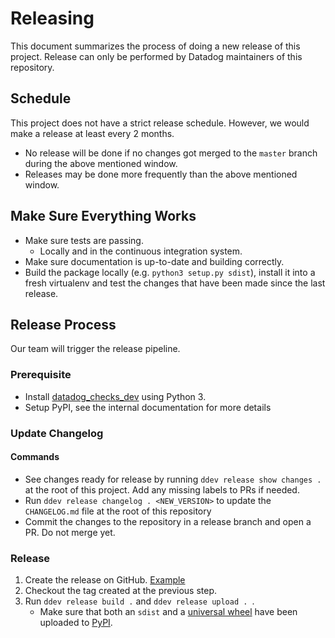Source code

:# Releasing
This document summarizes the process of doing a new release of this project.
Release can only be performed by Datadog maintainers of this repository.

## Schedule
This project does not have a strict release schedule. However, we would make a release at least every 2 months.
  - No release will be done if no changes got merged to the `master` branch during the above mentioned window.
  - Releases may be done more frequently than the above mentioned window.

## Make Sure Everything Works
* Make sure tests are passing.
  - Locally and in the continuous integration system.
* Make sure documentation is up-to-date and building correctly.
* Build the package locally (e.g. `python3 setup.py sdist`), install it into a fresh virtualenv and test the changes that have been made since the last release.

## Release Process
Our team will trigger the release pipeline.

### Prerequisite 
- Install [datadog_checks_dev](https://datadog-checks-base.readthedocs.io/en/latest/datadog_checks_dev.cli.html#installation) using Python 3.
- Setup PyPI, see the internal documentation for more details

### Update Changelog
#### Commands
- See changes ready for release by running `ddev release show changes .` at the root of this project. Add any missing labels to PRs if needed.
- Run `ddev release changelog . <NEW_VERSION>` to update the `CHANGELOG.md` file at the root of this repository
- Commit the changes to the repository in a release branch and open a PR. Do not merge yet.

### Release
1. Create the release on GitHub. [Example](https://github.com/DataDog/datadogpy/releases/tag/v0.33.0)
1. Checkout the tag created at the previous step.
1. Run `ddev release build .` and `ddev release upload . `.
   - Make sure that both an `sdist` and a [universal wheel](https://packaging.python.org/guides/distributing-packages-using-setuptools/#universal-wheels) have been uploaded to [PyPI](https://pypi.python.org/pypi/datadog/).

# # # #

What the task requires: Give the records back exactly, with no pictures.

Answer box:
Source code

:# Releasing
This document summarizes the process of doing a new release of this project.
Release can only be performed by Datadog maintainers of this repository.

## Schedule
This project does not have a strict release schedule. However, we would make a release at least every 2 months.
  - No release will be done if no changes got merged to the `master` branch during the above mentioned window.
  - Releases may be done more frequently than the above mentioned window.

## Make Sure Everything Works
* Make sure tests are passing.
  - Locally and in the continuous integration system.
* Make sure documentation is up-to-date and building correctly.
* Build the package locally (e.g. `python3 setup.py sdist`), install it into a fresh virtualenv and test the changes that have been made since the last release.

## Release Process
Our team will trigger the release pipeline.

### Prerequisite 
- Install [datadog_checks_dev](https://datadog-checks-base.readthedocs.io/en/latest/datadog_checks_dev.cli.html#installation) using Python 3.
- Setup PyPI, see the internal documentation for more details

### Update Changelog
#### Commands
- See changes ready for release by running `ddev release show changes .` at the root of this project. Add any missing labels to PRs if needed.
- Run `ddev release changelog . <NEW_VERSION>` to update the `CHANGELOG.md` file at the root of this repository
- Commit the changes to the repository in a release branch and open a PR. Do not merge yet.

### Release
1. Create the release on GitHub. [Example](https://github.com/DataDog/datadogpy/releases/tag/v0.33.0)
1. Checkout the tag created at the previous step.
1. Run `ddev release build .` and `ddev release upload . `.
   - Make sure that both an `sdist` and a [universal wheel](https://packaging.python.org/guides/distributing-packages-using-setuptools/#universal-wheels) have been uploaded to [PyPI](https://pypi.python.org/pypi/datadog/).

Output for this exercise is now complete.